Tiny plastic particles, so called microplastics, from personal-care products and plastic waste, are accumulating in marine waters and big lakes around the world. They haven now also been showing up in Arctic waters south and southwest of Svalbard, Norway, raising concerns that they are entering the Arctic food web.
Microplastic are tiny plastic particles that are either manufacture intentionally to add to cosmetics or that are fragments derived from the breakdown of larger plastic debris. Water samples taken during a research cruise in the Arctic in June 2014 showed that microplastics are ubiquitous in a region south and southwest of Svalbard, an archipelago north of Norway. Nearly all of the water samples wound up containing microplastics, the researchers found. That was the case for water samples that were taken at the surface and for those taken, with the use of pumps, six meters below the surface, though the deeper waters held a much higher concentration of microplastics, the study by scientists from Ireland and Italy found. The study, published in the open-access journal Nature Scientific Reports, is the first documentation of microplastics in those waters, raising concerns that the tiny pieces of plastic litter are entering the Arctic food web.
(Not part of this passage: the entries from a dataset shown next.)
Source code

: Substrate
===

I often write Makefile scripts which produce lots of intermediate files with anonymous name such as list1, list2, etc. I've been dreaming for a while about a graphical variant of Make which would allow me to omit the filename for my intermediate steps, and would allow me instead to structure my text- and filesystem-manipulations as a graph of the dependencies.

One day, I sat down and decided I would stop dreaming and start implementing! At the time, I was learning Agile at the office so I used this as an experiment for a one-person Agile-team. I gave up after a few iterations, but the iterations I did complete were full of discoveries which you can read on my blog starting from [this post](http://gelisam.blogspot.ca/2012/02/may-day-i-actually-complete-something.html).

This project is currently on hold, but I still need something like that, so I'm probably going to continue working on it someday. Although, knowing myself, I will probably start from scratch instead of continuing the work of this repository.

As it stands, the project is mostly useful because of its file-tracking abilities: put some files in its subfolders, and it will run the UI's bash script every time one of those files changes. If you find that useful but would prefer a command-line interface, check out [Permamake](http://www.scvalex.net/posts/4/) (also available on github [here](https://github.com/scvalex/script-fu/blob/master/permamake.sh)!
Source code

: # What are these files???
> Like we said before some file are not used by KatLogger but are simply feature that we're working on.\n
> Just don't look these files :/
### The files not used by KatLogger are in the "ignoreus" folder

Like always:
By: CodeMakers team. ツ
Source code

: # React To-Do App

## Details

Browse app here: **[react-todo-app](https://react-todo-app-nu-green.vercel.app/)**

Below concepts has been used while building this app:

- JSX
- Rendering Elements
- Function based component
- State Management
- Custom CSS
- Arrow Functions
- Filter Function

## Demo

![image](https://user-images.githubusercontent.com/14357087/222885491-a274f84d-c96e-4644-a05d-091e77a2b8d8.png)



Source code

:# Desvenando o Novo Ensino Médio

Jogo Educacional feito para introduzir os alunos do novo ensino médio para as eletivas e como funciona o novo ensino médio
Ninety-five percent of the measured microplastics were fibers, suggesting they were broken-down pieces of larger plastic items from aboard ships or used for fishing, recreation or industrial activities, that subsequently travelled very long distances to the waters off Svalbard, the study says -- though local sources, such as regional sewage disposal, could also be contributing to the load.
Lead scientist Amy Lusher of the Galway-Mayo Institute of Technology and collaborating scientist Valentina Tirelli of the National Institute of Oceanography and Experimental Geophysics in Italy, said they were surprised by the findings. "We had originally assumed the Arctic may be an unpolluted area, however, as you can see, this is not the case."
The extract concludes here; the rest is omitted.